From the records below, copy the lines that include "survive".

[Rendered images with source text]
------------------------------
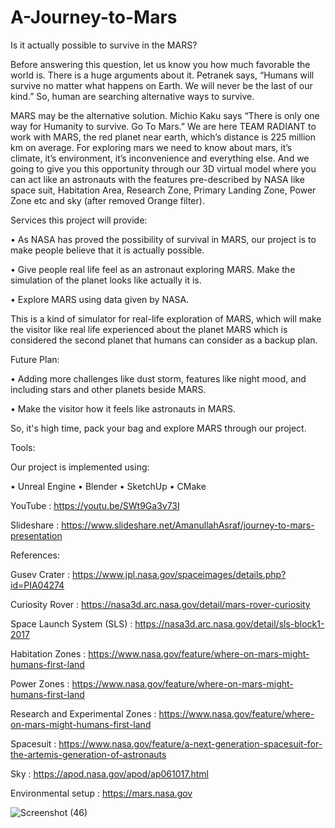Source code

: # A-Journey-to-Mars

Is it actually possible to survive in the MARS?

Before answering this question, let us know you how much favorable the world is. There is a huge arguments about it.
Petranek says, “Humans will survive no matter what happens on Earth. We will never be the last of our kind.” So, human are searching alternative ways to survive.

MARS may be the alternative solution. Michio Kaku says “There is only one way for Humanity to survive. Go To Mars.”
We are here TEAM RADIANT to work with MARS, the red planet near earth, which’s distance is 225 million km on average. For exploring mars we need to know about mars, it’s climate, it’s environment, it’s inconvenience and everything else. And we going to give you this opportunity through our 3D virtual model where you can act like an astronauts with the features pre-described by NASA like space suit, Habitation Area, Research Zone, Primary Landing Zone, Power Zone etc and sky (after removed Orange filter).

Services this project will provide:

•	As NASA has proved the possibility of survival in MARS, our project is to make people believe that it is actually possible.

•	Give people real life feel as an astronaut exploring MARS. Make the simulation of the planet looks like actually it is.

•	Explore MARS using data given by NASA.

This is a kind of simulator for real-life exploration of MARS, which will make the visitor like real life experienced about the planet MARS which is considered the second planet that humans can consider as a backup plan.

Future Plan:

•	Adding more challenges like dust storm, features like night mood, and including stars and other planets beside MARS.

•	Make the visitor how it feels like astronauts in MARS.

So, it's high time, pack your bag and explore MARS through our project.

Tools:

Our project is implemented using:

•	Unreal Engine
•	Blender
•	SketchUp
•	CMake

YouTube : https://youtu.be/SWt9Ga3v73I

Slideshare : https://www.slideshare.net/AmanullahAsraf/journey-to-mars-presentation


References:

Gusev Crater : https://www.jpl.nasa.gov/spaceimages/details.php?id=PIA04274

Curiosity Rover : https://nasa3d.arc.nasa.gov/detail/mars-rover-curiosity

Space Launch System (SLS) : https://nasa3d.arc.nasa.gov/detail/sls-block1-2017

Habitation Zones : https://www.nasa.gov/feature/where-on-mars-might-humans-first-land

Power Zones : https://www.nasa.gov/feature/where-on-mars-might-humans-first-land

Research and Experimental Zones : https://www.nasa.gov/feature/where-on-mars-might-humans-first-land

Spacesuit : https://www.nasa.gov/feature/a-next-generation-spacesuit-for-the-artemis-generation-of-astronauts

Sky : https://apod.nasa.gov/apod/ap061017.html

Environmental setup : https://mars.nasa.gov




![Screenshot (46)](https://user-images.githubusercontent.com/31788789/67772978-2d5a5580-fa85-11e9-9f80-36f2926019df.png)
------------------------------
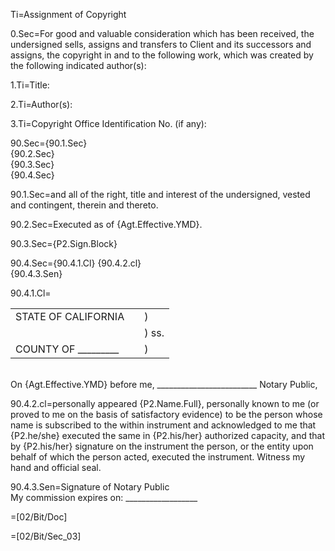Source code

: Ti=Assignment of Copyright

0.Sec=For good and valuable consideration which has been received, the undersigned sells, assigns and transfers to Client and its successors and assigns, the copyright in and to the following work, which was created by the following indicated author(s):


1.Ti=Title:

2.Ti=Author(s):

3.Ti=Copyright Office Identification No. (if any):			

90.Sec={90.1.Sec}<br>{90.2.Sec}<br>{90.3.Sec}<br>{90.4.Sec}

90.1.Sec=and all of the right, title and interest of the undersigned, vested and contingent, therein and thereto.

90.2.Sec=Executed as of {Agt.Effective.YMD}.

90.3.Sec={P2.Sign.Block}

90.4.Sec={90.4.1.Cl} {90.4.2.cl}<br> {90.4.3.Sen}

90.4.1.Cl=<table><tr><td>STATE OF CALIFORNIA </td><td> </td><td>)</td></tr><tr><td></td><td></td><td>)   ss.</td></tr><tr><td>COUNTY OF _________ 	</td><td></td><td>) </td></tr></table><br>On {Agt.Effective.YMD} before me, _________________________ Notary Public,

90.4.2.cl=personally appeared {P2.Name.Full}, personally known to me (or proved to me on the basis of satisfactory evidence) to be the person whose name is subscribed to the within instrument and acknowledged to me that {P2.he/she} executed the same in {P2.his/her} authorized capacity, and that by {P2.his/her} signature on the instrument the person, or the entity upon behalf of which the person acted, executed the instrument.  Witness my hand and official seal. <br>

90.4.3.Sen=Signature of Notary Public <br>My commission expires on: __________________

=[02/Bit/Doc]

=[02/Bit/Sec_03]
------------------------------
● **Worked solution**
Is it actually possible to survive in the MARS?
Petranek says, “Humans will survive no matter what happens on Earth. We will never be the last of our kind.” So, human are searching alternative ways to survive.
MARS may be the alternative solution. Michio Kaku says “There is only one way for Humanity to survive. Go To Mars.”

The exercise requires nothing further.